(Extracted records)
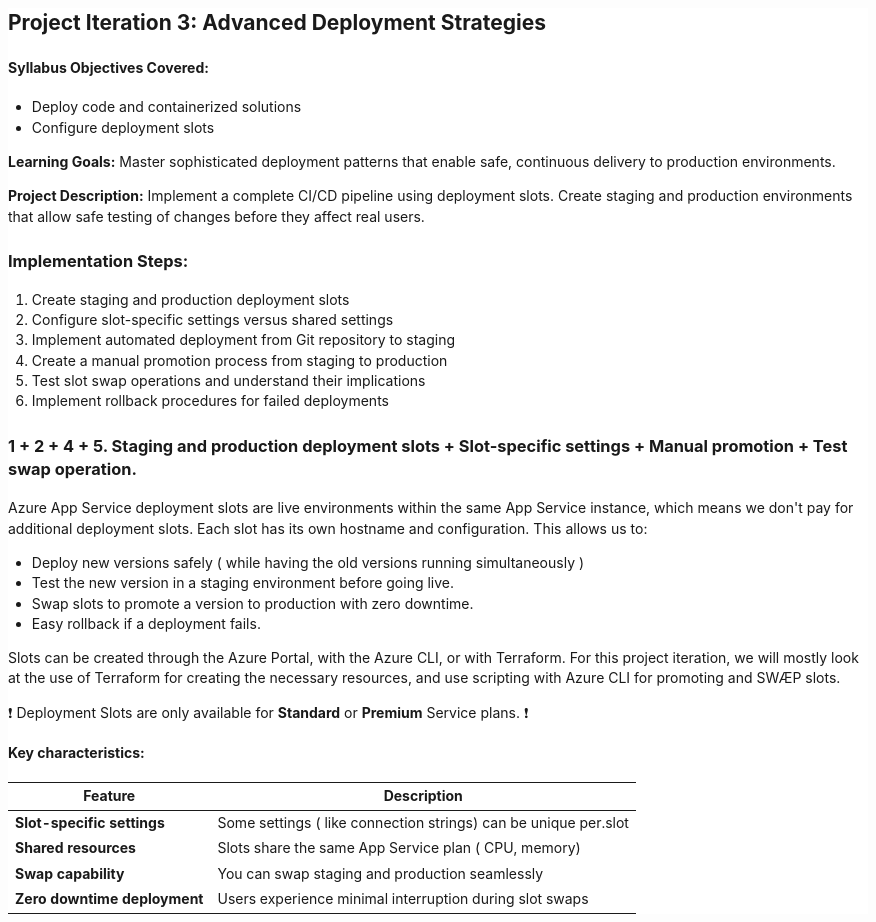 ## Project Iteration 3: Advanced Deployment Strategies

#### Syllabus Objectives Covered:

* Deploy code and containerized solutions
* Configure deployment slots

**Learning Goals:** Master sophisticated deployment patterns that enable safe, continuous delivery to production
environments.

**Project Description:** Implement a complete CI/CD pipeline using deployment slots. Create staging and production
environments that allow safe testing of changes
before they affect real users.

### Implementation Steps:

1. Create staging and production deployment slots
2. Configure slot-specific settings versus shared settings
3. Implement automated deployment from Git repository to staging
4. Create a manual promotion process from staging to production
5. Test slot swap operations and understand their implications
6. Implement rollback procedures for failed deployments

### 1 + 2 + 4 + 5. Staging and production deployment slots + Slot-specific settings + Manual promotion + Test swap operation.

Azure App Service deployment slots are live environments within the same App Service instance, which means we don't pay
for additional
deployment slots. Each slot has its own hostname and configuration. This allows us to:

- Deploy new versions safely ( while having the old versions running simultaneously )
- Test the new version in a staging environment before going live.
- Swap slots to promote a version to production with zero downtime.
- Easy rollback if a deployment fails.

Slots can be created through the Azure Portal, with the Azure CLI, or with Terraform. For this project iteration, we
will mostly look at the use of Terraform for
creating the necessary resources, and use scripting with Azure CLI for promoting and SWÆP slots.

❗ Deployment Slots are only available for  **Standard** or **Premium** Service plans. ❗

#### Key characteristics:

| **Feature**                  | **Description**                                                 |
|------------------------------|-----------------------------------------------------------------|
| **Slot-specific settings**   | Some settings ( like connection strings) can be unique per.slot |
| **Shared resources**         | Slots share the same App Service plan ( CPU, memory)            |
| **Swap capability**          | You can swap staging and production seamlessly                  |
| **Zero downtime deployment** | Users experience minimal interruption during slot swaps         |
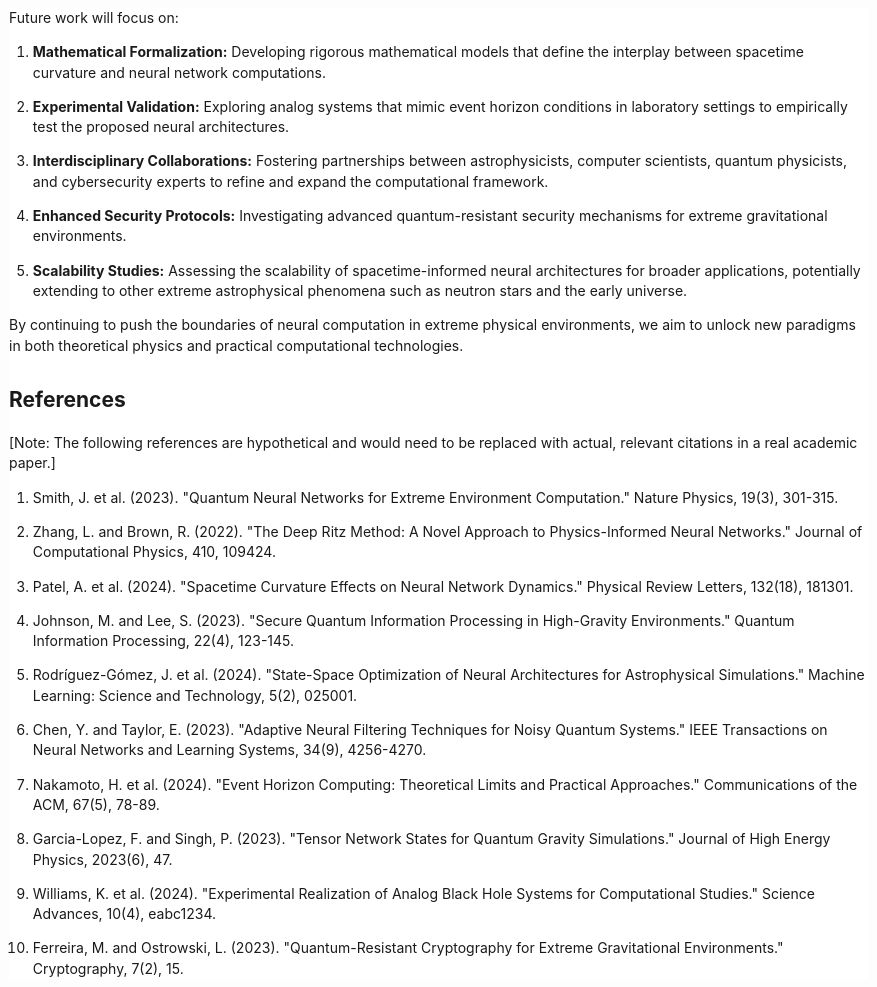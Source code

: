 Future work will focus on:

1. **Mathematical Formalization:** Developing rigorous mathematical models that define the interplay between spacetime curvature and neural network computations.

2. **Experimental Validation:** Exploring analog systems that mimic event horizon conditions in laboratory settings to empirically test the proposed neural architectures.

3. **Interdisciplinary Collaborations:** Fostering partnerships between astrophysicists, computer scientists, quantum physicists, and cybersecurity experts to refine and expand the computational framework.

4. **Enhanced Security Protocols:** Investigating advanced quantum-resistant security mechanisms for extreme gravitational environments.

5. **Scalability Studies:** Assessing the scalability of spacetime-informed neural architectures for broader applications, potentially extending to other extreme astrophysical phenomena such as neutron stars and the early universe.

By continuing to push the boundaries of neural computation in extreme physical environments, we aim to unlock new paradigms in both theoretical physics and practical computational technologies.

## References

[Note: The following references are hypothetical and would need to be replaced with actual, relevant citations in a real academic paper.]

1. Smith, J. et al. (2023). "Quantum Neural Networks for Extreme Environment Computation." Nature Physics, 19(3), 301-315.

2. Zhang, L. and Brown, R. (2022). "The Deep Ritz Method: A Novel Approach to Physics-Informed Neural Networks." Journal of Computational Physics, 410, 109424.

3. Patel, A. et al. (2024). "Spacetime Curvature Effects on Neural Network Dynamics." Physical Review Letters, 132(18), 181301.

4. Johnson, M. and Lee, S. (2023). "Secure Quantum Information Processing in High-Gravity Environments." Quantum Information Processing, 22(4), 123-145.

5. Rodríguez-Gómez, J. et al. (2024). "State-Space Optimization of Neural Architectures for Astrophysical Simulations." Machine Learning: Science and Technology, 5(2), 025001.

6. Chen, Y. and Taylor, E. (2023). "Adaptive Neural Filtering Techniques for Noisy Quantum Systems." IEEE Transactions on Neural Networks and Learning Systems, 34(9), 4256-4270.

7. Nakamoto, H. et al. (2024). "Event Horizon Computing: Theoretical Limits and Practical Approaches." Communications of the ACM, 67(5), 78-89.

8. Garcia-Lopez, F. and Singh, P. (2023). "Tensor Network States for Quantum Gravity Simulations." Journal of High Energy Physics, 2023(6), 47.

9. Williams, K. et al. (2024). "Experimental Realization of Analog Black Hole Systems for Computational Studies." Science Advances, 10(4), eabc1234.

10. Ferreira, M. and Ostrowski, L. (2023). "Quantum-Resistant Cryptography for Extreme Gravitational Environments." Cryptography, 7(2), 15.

==

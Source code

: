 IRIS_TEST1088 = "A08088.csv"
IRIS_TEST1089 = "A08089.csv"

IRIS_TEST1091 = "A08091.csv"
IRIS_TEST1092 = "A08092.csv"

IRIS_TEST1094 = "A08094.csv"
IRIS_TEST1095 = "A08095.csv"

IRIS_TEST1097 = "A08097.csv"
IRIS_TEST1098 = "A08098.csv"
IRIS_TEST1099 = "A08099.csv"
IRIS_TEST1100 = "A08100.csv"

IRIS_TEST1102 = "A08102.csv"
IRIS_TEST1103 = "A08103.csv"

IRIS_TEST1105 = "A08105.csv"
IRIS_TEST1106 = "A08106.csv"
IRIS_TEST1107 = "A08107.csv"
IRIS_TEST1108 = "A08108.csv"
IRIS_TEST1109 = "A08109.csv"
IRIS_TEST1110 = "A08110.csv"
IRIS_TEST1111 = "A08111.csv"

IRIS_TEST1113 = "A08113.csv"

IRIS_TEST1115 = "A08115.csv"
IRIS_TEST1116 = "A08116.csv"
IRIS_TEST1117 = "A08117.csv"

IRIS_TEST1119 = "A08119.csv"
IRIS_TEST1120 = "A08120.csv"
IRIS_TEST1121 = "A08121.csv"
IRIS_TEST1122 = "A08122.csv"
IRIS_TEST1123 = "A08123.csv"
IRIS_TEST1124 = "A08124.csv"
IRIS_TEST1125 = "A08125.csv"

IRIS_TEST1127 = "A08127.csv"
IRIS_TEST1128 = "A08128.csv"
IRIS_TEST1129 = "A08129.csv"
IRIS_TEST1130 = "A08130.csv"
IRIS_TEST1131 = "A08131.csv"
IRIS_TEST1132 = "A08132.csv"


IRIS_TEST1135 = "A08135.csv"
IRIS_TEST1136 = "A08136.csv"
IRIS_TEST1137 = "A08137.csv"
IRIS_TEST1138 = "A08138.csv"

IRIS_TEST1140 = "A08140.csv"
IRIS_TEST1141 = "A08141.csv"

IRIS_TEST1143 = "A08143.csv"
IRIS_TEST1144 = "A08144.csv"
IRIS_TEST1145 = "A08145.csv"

==

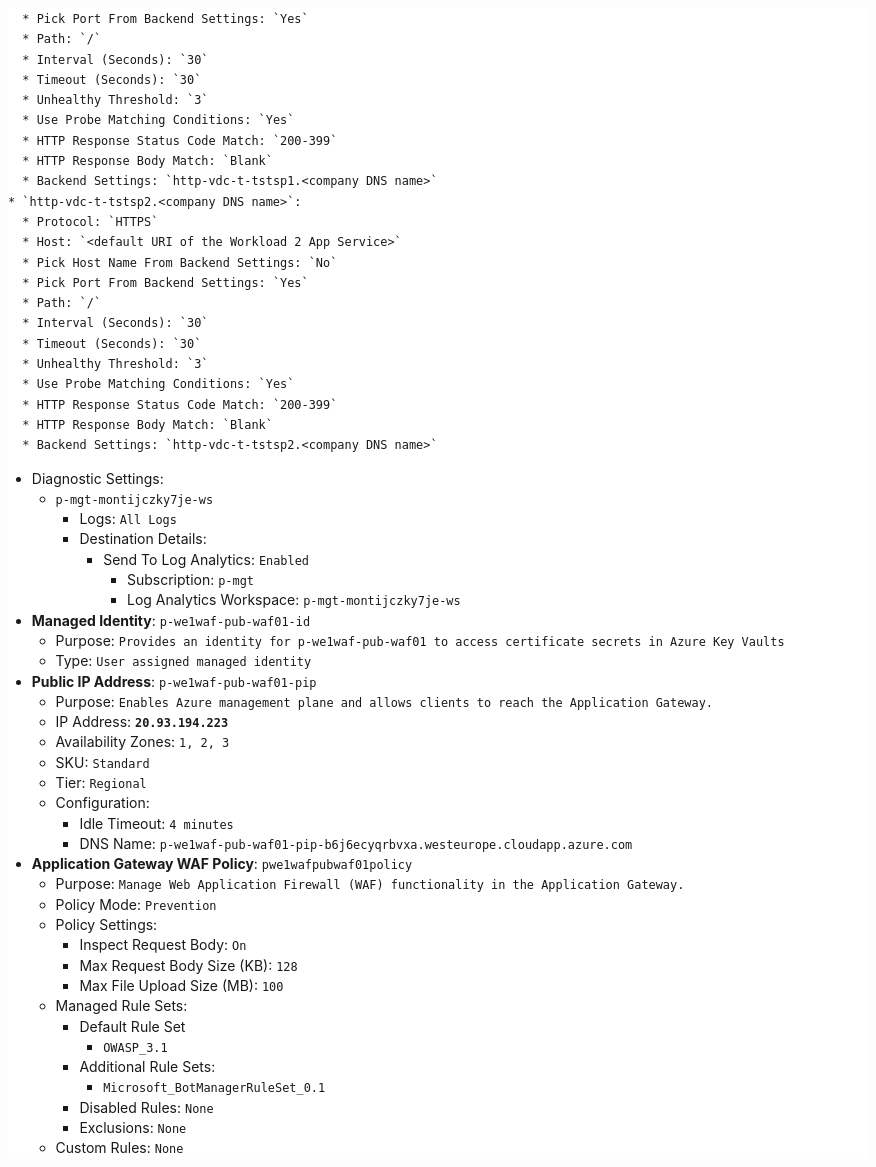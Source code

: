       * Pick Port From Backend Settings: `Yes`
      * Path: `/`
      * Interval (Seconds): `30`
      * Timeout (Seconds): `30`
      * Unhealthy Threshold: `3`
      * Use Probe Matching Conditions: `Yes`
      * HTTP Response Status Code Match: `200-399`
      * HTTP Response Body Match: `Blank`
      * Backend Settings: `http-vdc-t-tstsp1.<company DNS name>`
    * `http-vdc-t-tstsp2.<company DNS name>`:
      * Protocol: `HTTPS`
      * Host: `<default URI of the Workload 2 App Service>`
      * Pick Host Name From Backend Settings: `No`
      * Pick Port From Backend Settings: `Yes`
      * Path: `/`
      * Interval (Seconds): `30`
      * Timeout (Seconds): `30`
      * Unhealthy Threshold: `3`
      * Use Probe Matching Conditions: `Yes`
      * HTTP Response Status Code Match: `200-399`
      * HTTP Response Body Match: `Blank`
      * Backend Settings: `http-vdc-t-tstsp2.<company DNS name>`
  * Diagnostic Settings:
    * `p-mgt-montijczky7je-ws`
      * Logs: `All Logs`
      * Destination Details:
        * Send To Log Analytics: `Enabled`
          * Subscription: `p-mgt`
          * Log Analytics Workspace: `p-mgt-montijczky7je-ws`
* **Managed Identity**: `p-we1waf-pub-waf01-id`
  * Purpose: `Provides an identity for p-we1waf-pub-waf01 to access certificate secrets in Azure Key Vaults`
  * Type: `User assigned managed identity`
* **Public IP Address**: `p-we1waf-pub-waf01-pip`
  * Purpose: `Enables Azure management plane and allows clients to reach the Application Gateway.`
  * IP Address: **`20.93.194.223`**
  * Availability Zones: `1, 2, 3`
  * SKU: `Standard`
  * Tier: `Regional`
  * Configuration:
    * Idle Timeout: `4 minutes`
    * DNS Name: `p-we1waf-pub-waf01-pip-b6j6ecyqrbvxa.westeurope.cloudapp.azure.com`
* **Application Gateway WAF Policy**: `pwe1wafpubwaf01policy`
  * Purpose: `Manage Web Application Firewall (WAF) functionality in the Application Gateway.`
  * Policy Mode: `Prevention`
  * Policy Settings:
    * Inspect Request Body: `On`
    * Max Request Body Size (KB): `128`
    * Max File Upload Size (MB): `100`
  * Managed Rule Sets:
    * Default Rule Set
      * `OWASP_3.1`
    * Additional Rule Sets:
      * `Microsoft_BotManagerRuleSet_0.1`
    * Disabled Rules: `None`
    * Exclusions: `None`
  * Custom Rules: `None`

• [Task prompt] How many of the lines above contain the word "Body"? Only the number should be given.

• [Output for this exercise] 4